Sara's mother went down to start to prepare the henna for the festival. Sara packed her bags and jumped out the window. She ran to our house, where I would transport her to Constantine. I drove so fast, I felt like my heart was going to explode. We met her lover in the center of the city, where he had gotten papers for him and Sara saying they were married in order to get Sara into Tunis and then into France. They papers were forged, but were the only way we could get her out safe.
I drove home so that no one would miss me. It was a good 3 hour drive back to the mountains of Aures. Once I arrived everyone questioned me. I used the excuse that I went to get a gift. They saw the gift in the auto and did not question me any more.
But then I heard screaming coming from Sara's house. Everyone went to see what happened. We found Sara's mother black with bruises on her face and arms. Her husband had beaten her because Sara was gone. How was he going to explain this to the family and the man whom she was to marry? It was a disgrace to his honor.
Read the rest at the link.
About honor killings, they are not to be punished under (barbaric) Islamic law. Robert Spencer writes:
"...a manual of Islamic law certified by Al-Azhar as a reliable guide to Sunni orthodoxy [over 80% of the world's Muslims are Sunni] says that "retaliation is obligatory against anyone who kills a human being purely intentionally and without right." However, "not subject to retaliation" is "a father or mother (or their fathers or mothers) for killing their offspring, or offspring's offspring." ('Umdat al-Salik o1.1-2)."In other words, someone who kills his child incurs no legal penalty under Islamic law.
...Why does it matter that the practice of honor killing has Islamic sanction? Because if the roots of honor killing are never discussed and always ignored, the practice will never stop. Until the Islamic roots of the practice are discussed openly and human rights groups begin calling for reform, honor killings will continue in the Islamic world -- and in Muslim communities in the West.
And the idea that this is a racial issue or racial term is absurd. Islam is not a race, and the victims of honor killing are Muslim women. It is racist now to want to protect Muslim women from being murdered?

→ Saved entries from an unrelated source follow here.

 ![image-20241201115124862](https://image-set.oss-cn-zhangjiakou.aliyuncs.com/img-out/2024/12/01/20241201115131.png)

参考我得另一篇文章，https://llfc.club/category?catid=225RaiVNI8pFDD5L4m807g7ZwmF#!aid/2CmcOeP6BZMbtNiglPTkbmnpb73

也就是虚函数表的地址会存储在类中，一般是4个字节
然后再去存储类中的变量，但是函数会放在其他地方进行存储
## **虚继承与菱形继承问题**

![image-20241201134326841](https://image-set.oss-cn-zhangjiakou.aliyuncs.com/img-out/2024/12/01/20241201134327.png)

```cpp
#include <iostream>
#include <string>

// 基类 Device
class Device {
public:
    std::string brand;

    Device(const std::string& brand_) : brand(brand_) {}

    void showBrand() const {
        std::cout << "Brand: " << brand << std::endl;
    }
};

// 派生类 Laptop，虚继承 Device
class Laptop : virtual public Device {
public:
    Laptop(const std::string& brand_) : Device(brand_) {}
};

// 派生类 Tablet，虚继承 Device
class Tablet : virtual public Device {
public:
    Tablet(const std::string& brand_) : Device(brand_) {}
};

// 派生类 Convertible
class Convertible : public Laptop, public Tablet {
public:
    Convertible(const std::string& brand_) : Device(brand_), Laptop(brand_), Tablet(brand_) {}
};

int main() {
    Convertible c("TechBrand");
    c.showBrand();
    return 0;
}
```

And these people want to participate in the civilized world?
Jim P. at August 28, 2010 4:37 AM
Actually, honor killing goes back far before islam. It has tribal roots in the pre-islamic Arab world.
What's in the koran is merely a post-hoc rationalization to allow the practice to continue unabated.
I don't know if that's worse or not.
brian at August 28, 2010 6:58 AM
Islam is not merely a religion. It is a political philosophy with religious overtones, similar to the Nazis. Both are equally acceptable to me.
MarkD at August 28, 2010 8:03 AM
Its worse brian, because it gives "devine" clemency to the worst impulses of our stone age mentality.
Without such 'moral' justification the middle east and the arabs and persians wouldnt be such a small minded cruel people and area. Theyd have developed at the same pace as the rest of the world.
Indeed they may have outpaced Europe while their culture stagnated under the leach of the catholic church
lujlp at August 28, 2010 8:44 AM
This just shows once again that you can get away with anything if you encase a practice or behavior, no matter how horrible, barbaric, stupid or archaic, within a religious wrapping.
Tony at August 28, 2010 12:58 PM
And yet, Ramadhan is celebrated in the White House, and Michael Bloomberg (may he be sent to Israel to know what it's really like!) supports the Ground Zero Mosque. Go figure.